Browse Definitions:

sea change

Contributor(s): Ivy Wigmore

A sea change is a significant and/or systemic transformation. The term is frequently used in business and IT (information technology) contexts as an alternative to the less current buzzword, paradigm shift.

The many technological sea changes cited in the media include the Internet, cloud computing, big data, social networking, Web 2.0, IT consumerization and mobile computing.

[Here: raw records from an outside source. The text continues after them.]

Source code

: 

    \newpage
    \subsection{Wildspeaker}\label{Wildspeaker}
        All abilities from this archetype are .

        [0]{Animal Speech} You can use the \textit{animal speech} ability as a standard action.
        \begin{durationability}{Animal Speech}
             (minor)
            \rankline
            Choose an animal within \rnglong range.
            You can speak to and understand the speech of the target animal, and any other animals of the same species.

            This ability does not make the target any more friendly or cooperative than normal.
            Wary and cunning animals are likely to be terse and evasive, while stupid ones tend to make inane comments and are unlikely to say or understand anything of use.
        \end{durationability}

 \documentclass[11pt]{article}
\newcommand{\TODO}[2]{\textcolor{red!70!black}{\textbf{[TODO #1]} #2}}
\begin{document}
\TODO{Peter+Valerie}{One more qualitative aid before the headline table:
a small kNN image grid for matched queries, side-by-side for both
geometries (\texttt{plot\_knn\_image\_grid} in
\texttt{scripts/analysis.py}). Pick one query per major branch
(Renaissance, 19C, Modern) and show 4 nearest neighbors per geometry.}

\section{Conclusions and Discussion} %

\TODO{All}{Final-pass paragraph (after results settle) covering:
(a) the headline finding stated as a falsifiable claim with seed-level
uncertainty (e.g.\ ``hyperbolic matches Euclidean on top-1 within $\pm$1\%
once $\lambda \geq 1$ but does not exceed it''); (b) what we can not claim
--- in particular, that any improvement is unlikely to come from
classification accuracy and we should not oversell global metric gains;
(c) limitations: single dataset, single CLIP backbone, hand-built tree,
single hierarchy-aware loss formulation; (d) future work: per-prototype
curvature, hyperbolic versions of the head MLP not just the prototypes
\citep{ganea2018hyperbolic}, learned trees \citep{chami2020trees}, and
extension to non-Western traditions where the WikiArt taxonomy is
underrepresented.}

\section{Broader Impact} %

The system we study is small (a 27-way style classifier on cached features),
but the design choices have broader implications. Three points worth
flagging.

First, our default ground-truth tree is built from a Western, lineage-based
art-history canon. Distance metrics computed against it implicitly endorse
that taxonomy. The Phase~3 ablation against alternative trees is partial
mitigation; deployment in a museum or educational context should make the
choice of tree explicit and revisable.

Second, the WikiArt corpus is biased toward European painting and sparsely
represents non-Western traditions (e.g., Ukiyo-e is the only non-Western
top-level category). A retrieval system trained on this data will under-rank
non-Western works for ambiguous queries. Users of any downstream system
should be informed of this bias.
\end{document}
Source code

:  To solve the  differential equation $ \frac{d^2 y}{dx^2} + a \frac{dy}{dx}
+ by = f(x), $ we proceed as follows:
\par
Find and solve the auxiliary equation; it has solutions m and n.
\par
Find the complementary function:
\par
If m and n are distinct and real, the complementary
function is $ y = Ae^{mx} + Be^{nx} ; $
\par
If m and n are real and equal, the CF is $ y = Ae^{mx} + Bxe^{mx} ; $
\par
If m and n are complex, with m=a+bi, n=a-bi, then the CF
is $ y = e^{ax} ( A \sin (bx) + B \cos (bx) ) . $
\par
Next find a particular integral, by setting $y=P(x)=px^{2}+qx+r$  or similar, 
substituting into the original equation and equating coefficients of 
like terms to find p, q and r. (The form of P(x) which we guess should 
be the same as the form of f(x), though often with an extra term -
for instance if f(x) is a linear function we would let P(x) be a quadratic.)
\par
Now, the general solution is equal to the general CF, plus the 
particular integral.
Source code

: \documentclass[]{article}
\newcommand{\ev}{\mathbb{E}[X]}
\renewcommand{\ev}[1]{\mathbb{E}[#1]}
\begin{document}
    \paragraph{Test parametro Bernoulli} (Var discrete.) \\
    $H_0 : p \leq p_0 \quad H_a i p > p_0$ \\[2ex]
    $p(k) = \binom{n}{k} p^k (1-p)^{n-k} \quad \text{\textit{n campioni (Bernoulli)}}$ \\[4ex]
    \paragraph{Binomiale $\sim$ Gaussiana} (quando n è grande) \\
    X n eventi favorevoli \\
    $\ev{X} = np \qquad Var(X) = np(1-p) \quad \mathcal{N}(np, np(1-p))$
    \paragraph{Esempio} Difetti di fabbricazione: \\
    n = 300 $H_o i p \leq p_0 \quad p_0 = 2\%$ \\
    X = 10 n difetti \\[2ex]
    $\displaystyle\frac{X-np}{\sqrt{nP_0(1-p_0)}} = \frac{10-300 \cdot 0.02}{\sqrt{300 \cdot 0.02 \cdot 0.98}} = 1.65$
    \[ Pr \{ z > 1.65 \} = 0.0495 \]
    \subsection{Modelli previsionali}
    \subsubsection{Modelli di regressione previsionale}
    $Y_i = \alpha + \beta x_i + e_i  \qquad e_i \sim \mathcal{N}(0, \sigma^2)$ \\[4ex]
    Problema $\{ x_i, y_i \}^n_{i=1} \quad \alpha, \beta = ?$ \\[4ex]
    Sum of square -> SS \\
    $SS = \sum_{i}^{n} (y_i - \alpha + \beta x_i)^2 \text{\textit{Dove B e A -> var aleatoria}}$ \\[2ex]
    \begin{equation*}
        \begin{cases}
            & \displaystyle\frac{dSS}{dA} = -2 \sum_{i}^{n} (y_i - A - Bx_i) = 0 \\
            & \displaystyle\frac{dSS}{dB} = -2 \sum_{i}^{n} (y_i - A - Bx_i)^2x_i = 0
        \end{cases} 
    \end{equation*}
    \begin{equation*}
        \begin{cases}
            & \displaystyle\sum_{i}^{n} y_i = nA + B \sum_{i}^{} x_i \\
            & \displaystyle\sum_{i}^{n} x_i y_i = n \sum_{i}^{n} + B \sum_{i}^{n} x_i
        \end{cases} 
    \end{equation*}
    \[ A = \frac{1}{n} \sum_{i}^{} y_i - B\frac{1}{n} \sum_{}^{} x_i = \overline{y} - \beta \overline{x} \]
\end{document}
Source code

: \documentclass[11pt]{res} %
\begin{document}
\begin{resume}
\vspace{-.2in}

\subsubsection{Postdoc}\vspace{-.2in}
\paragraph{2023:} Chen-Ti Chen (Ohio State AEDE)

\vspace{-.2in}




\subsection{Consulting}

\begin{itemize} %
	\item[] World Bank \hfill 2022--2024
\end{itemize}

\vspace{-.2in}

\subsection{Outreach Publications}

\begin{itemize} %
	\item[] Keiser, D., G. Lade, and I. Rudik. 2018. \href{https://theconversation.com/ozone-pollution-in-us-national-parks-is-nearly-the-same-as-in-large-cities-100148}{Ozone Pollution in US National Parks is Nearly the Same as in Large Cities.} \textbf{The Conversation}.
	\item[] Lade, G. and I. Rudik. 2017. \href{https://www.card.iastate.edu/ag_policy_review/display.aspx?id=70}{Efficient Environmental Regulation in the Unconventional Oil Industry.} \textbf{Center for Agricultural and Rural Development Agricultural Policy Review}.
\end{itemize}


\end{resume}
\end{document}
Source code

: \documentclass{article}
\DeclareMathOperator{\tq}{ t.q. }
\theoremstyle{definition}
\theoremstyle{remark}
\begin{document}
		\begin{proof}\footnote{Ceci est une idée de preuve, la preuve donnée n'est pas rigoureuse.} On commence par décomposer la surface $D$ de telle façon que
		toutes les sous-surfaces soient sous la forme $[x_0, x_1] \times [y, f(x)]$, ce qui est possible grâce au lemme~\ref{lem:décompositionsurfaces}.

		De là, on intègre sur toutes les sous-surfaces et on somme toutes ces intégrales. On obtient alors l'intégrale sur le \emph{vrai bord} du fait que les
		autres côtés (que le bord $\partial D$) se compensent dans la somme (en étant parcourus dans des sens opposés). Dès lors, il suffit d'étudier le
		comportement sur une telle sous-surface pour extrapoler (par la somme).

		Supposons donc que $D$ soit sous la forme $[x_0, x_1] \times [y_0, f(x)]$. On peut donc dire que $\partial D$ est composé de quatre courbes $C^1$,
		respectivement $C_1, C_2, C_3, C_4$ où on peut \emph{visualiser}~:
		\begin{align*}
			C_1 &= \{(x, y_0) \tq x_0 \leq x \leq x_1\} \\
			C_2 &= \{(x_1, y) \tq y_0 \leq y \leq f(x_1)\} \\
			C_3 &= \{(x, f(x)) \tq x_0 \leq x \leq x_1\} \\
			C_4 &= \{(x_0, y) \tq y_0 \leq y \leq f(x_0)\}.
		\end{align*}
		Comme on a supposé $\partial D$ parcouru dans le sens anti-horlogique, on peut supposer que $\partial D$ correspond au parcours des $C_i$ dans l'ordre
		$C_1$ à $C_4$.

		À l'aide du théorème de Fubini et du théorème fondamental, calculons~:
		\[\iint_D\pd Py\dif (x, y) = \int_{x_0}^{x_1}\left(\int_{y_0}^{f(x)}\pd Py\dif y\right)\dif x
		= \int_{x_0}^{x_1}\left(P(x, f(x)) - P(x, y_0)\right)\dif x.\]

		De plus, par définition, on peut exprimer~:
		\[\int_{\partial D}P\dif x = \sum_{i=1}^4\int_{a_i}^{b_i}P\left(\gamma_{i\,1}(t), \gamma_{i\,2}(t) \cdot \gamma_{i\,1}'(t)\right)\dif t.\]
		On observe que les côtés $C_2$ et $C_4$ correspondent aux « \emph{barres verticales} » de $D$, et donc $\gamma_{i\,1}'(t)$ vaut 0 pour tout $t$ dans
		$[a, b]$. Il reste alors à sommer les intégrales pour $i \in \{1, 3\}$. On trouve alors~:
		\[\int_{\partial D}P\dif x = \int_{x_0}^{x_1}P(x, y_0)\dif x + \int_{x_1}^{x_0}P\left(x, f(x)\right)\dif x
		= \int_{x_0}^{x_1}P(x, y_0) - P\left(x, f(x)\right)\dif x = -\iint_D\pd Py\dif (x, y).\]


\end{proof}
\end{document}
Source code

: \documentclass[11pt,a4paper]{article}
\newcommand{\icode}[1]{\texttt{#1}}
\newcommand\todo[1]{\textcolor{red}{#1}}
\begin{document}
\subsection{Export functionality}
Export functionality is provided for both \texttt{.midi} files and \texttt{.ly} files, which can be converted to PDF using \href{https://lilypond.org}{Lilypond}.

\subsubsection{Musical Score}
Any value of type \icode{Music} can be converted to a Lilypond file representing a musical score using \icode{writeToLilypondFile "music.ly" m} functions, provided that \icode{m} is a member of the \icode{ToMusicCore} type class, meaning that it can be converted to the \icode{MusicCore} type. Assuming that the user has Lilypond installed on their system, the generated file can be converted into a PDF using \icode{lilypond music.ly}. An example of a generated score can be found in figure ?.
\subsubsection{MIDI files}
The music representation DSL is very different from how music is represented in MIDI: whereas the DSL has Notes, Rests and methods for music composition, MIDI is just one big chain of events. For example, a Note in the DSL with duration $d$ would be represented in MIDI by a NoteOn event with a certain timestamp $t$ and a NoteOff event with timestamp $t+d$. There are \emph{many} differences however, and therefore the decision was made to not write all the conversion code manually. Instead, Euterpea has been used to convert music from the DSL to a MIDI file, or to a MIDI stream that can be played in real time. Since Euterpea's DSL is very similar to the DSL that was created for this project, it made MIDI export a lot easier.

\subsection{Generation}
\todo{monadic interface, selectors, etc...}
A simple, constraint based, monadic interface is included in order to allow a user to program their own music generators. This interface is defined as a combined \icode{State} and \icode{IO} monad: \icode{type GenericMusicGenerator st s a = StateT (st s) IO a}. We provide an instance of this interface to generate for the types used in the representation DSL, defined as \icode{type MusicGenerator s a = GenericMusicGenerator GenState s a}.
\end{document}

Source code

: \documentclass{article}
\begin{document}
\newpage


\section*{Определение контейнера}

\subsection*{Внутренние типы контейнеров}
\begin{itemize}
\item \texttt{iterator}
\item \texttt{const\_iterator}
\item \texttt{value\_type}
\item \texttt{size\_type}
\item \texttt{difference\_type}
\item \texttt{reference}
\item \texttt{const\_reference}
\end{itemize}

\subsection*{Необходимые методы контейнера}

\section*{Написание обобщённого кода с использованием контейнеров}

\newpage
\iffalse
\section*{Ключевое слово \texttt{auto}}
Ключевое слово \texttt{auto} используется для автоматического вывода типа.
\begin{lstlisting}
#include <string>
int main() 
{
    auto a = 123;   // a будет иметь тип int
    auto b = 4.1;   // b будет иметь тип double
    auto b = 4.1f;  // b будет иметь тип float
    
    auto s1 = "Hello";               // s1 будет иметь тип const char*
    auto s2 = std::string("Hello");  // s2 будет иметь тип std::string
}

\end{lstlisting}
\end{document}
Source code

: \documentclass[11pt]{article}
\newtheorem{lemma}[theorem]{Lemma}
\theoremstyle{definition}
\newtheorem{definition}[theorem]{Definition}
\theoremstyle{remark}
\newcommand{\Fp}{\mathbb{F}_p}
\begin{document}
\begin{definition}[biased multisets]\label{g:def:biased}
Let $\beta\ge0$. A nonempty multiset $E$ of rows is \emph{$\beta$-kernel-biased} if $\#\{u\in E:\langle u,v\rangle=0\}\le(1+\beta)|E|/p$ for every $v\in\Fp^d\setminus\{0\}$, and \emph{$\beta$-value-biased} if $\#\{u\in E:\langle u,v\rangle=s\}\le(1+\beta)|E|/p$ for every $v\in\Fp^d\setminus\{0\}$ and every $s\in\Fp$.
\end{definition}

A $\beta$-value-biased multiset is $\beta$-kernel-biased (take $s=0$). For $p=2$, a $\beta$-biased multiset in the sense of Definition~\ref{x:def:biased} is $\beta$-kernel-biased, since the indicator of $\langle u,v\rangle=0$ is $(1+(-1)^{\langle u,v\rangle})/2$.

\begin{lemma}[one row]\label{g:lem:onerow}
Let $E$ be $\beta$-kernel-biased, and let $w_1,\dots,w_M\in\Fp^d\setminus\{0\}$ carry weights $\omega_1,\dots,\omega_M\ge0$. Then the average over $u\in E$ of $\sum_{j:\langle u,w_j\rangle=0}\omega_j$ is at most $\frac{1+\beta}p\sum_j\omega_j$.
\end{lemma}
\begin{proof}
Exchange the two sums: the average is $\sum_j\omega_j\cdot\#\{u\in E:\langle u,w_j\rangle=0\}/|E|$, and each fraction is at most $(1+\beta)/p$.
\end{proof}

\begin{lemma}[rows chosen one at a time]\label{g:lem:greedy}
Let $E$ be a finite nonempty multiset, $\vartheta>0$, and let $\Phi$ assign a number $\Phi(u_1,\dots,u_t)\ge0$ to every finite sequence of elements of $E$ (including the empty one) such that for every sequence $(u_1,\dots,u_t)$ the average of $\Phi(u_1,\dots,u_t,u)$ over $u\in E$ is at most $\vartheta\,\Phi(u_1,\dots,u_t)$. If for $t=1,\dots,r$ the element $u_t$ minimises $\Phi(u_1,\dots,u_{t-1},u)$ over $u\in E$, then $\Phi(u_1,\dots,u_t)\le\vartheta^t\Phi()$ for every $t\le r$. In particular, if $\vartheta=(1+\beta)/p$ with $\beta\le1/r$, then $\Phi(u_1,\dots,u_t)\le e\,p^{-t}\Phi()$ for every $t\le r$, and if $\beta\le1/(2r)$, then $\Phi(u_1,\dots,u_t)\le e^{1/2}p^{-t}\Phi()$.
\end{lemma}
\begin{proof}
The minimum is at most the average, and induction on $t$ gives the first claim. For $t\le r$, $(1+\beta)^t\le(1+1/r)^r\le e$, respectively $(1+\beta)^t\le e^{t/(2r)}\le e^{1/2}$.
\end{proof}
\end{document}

Here are a few examples of how the term has been used:

  • According to some speculation, Google Wave (the predecessor to Google +) was expected to enable a sea change in business collaboration.
  • The trend towards distributed computing was described as a sea change. (John Gage of Sun famously described the transformation from isolated desktop computers: "the network is the computer.")
  • Open APIs (application-program interfaces) have been described as fostering a sea change in application development and interactivity.

"Sea change" originated in Shakespeare's, play "The Tempest," which was written about 1610. Ariel sang the following in a song to Ferdinand, describing the physical transformation that the sea had wrought in his father (who had drowned).

Full fathom five thy father lies;
Of his bones are coral made;
Those are pearls that were his eyes:
Nothing of him that doth fade
But doth suffer a sea-change
Into something rich and strange.

According to Michael Quinion of World Wide Words, "sea change" first began to be used metaphorically in the late nineteenth century.